§ **Problem**
The word "default" marks the lines you need; copy each of them from the data.

(Source texts of formatted documents)
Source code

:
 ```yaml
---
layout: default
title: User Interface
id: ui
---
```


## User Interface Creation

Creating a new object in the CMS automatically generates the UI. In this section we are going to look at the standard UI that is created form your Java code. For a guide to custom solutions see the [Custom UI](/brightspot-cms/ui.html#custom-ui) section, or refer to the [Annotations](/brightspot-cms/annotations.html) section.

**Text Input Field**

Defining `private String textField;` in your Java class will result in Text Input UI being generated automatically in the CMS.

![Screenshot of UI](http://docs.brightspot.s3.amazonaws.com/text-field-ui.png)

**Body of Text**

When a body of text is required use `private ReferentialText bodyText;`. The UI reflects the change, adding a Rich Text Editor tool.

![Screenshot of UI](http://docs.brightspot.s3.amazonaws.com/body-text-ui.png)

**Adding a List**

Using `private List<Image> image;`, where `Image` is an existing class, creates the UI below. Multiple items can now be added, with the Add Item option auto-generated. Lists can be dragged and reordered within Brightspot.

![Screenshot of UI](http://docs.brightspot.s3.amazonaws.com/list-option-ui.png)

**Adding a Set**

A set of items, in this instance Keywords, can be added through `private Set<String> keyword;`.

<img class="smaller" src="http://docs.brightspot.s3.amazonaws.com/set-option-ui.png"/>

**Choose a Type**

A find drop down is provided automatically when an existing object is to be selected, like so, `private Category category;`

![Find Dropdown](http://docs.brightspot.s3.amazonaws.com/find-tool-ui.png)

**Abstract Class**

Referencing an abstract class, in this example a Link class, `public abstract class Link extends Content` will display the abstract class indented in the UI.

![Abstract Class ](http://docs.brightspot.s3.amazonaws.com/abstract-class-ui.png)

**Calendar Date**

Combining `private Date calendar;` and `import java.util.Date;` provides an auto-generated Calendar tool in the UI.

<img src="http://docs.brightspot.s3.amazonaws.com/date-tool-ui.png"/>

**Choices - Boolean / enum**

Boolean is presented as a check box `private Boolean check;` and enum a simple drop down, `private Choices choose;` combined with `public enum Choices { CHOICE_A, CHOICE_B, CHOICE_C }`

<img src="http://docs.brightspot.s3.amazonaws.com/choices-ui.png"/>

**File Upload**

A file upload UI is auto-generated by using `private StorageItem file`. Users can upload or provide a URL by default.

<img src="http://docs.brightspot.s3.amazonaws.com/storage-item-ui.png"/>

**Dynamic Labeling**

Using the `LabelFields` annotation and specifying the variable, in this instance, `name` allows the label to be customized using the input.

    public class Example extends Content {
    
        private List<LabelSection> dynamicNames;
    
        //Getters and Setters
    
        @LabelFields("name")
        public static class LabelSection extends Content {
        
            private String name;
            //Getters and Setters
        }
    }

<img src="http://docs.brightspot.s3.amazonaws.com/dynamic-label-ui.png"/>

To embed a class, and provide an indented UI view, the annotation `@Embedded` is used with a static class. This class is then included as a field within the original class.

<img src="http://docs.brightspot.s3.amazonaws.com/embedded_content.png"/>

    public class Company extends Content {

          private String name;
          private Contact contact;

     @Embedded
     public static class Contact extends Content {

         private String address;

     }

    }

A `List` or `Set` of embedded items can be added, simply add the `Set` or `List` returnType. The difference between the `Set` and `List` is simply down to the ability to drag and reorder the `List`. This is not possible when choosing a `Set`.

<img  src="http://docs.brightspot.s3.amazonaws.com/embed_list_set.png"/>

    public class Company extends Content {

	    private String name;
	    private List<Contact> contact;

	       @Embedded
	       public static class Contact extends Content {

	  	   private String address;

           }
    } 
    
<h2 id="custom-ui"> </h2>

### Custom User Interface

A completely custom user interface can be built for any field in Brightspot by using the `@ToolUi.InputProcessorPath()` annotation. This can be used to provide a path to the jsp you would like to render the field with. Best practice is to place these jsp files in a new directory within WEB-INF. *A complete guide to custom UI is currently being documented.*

§ **Expected output**
layout: default
A file upload UI is auto-generated by using `private StorageItem file`. Users can upload or provide a URL by default.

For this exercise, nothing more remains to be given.